LA INSOSTENIBLE ESTUPIDEZ

 

Hoy, en que la ideología progre de lo ‘políticamente correcto’ se impone sin apenas encontrar la más leve crítica, se me antoja –tal vez por llevar la contraria- una reflexión sobre la ‘sostenibilidad’, palabra de importancia y tan de moda que lo que no vaya adjetivado con ella es despreciable o no vale nada.

Pensaba yo el otro día ¿qué es lo sostenible? Obviamente, todo aquello susceptible de caer, desmoronarse, colapsar, etc…, por ejemplo, nosotros mismos, hombres sostenibles. Pero, ¿qué hay en la naturaleza que realmente sea inagotable, imperecedero, eterno? Evidentemente, nada. Ergo todo el universo humano es por naturaleza sostenible, desde ese punto de vista. El problema es complejo; naturalmente, yo no lo podría resolver, pero llegué a alguna conclusión: en tanto que el ser humano habite el cosmos, lo auténticamente insostenible será la estupidez (y la mentira y la mierda, que tampoco decaerán jamás; pero esto lo vamos a dejar para otro día).

La estupidez es inasequible al desaliento, como gustaba decir la retórica franquista. Resistente, como el peor de los virus. Contumaz, jamás se da una tregua. Inagotable y abundante, es la sustancia que con mayor prodigalidad distribuyó Dios entre los humanos, creo que a todos nos tocó parte. Omnipresente y cíclica, nunca nos deja, y por mucho que nos esforcemos, siempre retorna, como vuelven los números de una fracción periódica, que diría Borges.

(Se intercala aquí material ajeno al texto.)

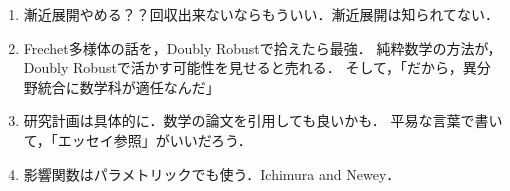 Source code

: \documentclass[uplatex, dvipdfmx]{jsarticle}
\begin{document}
\begin{enumerate}
    \item 漸近展開やめる？？回収出来ないならもういい．漸近展開は知られてない．
    \item Frechet多様体の話を，Doubly Robustで拾えたら最強．
    純粋数学の方法が，Doubly Robustで活かす可能性を見せると売れる．
    そして，「だから，異分野統合に数学科が適任なんだ」
    \item 研究計画は具体的に．数学の論文を引用しても良いかも．
    平易な言葉で書いて，「エッセイ参照」がいいだろう．
    \item 影響関数はパラメトリックでも使う．Ichimura and Newey．
\end{enumerate}
\end{document}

¿Por qué hablo de la estupidez? Tal vez por freudiana referencia a los contrarios, porque en realidad de lo que deseo hablar es de lo que siento escaso, y doloroso en su escasez; de lo que desearía copioso para mí y para todas las personas de buena voluntad: de la Justicia, de la Libertad, de la Amistad. Estas cosas que la estupidez, que tan fácilmente y tan a menudo se impone a la razón y a los nobles afectos, nos lleva a menospreciar.

Con qué inútil afán conservamos toda la vida, incluso por generaciones, un objeto carente de auténtico valor, subyugados por su fútil brillo, y, sin embargo, por el contrario, con qué facilidad descuidamos y perdemos aquello que infinitamente es más importante, como, por ejemplo, una añeja amistad.

El colectivismo ha ganado la batalla al individuo. La libertad individual -el don más valioso que dieron los cielos a la humanidad, al decir de Cervantes- se posterga y menosprecia ante el despotismo provisor del que hablaba Tocqueville. Y qué cómodo nos resulta dejarnos conducir por la querencia al establo. Con qué gusto nos sentimos atraídos por el calor del rebaño. Para ello, ¿no hubiera sido mejor haber nacido borregos?, nos habríamos ahorrado las fatigas de procurarnos la subsistencia.

Y qué de la Justicia. Decía Aristóteles –aunque, al parecer, la frase era de Bías, o, tal vez, de Píndaro- que “la salida y la puesta del sol no son tan dignas de admiración”. Y para mí que llevaba razón, mas –como dijo un poeta nuestro- aquí, ahora, la justicia vale menos que el orín de los perros. Vivimos una época donde no sólo no es admirada, sino despreciada. Donde impera el relativismo, la ética de la conveniencia o la utilidad. Y lo más doloroso es nuestra insensibilidad ante ello.

¡Qué acomodaticios somos! ¡Qué estúpidos! ¡Qué insostenibles!